Using the entries below, show all lines with the string "rational".

Data under study Start Marker

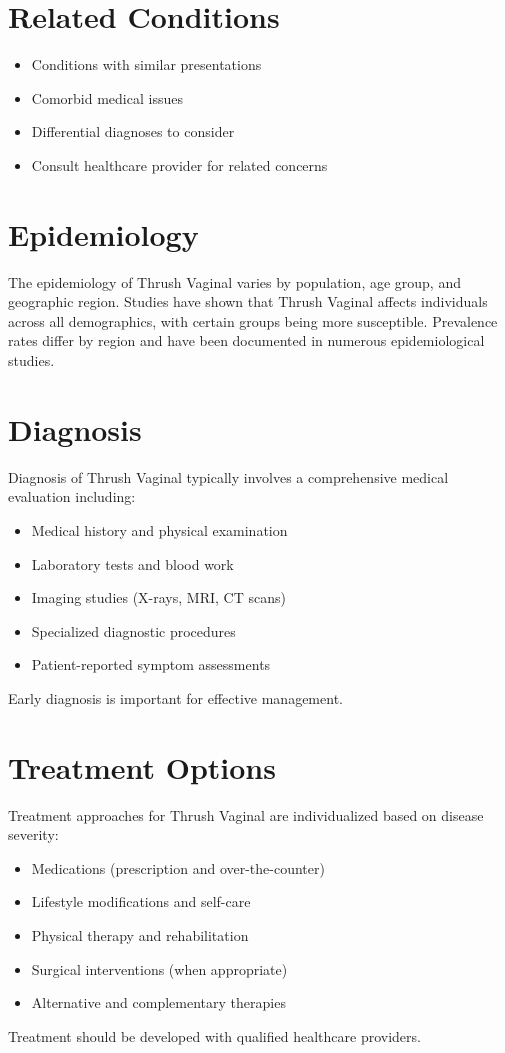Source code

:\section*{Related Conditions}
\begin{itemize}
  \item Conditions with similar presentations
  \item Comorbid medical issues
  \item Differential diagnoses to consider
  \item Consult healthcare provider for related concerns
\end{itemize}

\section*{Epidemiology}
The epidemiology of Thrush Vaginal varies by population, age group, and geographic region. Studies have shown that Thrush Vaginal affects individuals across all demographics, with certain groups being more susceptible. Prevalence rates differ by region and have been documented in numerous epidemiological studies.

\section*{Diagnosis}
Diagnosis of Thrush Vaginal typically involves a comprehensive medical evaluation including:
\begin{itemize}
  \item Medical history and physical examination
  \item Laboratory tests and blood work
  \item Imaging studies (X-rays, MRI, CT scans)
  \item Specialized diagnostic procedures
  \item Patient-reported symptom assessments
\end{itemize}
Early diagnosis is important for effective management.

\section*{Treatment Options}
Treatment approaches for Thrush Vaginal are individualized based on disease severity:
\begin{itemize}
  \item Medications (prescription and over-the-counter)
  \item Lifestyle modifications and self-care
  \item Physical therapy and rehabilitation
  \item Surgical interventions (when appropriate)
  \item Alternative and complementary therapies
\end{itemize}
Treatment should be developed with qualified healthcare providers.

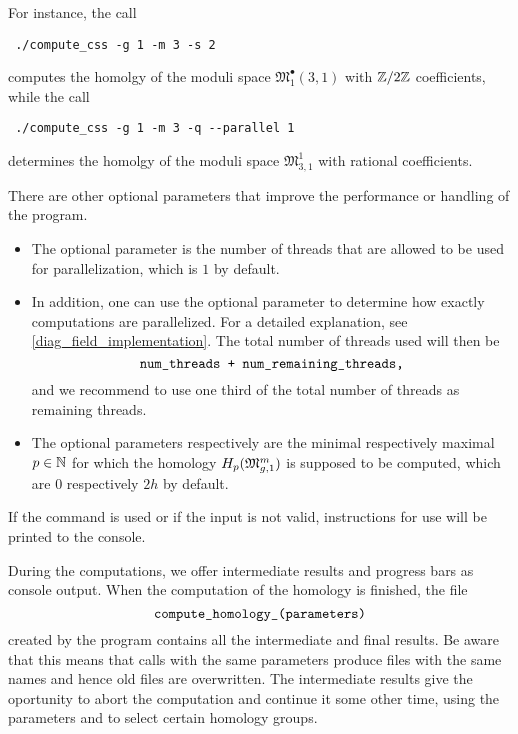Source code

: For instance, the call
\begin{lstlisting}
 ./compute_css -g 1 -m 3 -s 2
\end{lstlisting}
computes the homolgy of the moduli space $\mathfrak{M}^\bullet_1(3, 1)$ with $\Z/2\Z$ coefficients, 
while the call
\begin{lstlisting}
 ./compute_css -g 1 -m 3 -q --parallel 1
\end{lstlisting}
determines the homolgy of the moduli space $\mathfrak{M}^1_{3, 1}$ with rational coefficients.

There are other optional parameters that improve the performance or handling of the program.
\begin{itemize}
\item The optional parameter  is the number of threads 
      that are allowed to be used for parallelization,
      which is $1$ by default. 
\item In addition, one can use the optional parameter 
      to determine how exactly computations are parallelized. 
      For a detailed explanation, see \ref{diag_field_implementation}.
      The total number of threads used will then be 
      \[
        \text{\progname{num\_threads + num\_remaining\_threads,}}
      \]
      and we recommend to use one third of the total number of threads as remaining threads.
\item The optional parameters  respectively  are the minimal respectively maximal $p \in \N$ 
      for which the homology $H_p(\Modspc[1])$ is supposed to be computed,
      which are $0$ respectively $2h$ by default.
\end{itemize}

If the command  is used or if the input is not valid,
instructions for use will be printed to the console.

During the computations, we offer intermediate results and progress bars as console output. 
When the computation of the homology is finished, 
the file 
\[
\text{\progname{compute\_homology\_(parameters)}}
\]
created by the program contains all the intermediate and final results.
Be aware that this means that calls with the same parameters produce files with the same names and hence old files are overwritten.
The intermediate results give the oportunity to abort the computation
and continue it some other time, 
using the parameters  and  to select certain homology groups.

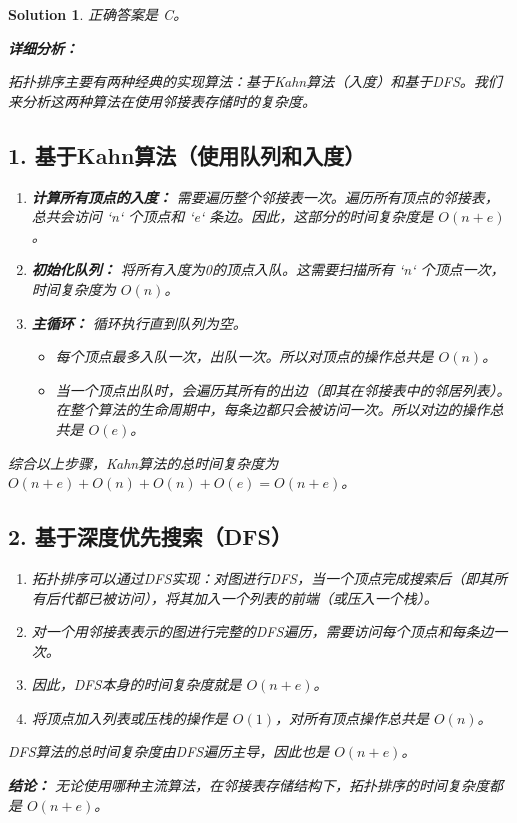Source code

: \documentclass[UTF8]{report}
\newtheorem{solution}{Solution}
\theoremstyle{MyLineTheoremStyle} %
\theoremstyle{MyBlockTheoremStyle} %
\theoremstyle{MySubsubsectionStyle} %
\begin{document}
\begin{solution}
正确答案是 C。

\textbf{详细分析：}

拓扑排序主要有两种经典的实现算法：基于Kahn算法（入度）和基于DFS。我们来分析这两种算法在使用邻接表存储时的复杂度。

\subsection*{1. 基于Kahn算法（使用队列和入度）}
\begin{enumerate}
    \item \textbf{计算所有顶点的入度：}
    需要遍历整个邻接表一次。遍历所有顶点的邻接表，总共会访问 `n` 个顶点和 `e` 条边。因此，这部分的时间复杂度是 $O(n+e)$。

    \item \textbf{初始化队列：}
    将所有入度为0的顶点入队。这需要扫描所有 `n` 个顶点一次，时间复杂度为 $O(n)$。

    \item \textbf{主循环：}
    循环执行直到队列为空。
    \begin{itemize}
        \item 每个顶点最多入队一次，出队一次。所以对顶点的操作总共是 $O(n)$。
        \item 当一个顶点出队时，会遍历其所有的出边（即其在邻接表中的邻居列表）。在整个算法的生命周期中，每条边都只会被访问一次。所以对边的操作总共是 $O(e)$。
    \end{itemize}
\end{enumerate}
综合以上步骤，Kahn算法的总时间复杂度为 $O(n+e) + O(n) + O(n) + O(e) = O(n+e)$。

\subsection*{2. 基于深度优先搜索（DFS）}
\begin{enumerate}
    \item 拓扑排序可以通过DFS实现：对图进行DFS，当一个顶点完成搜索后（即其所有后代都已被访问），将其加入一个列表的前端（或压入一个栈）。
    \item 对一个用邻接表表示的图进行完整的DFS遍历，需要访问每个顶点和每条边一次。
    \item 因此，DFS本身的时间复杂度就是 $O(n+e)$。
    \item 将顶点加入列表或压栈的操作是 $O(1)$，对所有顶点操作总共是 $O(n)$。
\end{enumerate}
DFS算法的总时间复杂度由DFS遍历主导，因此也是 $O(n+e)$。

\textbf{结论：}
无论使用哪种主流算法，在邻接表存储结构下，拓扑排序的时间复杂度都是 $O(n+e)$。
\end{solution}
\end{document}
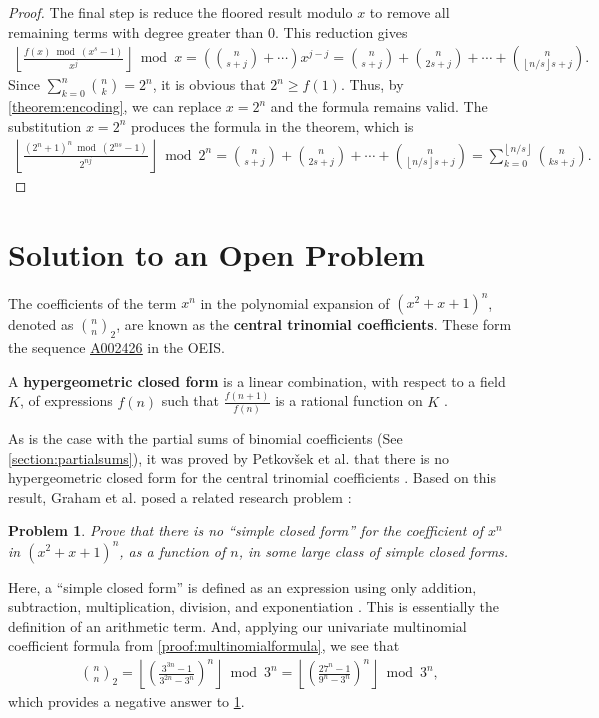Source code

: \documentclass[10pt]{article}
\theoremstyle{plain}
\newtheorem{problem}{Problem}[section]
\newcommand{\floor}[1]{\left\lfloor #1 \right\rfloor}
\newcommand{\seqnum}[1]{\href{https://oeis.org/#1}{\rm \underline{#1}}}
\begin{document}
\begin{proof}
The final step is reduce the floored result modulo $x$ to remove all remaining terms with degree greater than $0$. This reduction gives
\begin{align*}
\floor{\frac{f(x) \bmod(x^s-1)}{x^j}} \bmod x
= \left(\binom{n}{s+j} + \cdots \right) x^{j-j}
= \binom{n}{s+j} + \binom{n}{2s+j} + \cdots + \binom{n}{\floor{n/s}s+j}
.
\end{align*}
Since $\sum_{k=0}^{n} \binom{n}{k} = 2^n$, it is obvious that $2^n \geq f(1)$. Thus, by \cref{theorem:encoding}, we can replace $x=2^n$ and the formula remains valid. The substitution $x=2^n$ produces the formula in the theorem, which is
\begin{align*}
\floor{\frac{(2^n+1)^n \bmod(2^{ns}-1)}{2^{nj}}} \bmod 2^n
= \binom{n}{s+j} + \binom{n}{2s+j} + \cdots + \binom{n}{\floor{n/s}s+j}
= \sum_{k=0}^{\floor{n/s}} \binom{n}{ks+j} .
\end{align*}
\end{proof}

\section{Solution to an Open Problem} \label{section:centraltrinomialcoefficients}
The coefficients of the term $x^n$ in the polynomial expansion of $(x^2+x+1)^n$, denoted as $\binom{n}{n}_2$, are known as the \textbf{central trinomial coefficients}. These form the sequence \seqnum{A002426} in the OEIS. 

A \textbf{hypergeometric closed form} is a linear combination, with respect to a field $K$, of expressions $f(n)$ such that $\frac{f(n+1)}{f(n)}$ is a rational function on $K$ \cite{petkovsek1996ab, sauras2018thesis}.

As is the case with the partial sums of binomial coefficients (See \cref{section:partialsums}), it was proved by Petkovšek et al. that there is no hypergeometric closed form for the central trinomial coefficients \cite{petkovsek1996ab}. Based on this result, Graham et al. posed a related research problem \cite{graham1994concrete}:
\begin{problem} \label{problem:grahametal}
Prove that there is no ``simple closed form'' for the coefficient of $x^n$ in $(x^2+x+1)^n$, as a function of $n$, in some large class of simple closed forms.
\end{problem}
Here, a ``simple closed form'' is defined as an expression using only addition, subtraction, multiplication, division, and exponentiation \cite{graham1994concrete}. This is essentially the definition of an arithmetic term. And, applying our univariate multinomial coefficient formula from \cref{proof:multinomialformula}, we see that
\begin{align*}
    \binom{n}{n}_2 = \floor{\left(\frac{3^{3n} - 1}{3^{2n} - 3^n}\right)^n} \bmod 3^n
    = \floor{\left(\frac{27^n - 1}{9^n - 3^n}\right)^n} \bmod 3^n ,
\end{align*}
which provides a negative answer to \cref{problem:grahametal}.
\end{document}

Data under study End Marker

§ Solved exercise
determines the homolgy of the moduli space $\mathfrak{M}^1_{3, 1}$ with rational coefficients.
A \textbf{hypergeometric closed form} is a linear combination, with respect to a field $K$, of expressions $f(n)$ such that $\frac{f(n+1)}{f(n)}$ is a rational function on $K$ \cite{petkovsek1996ab, sauras2018thesis}.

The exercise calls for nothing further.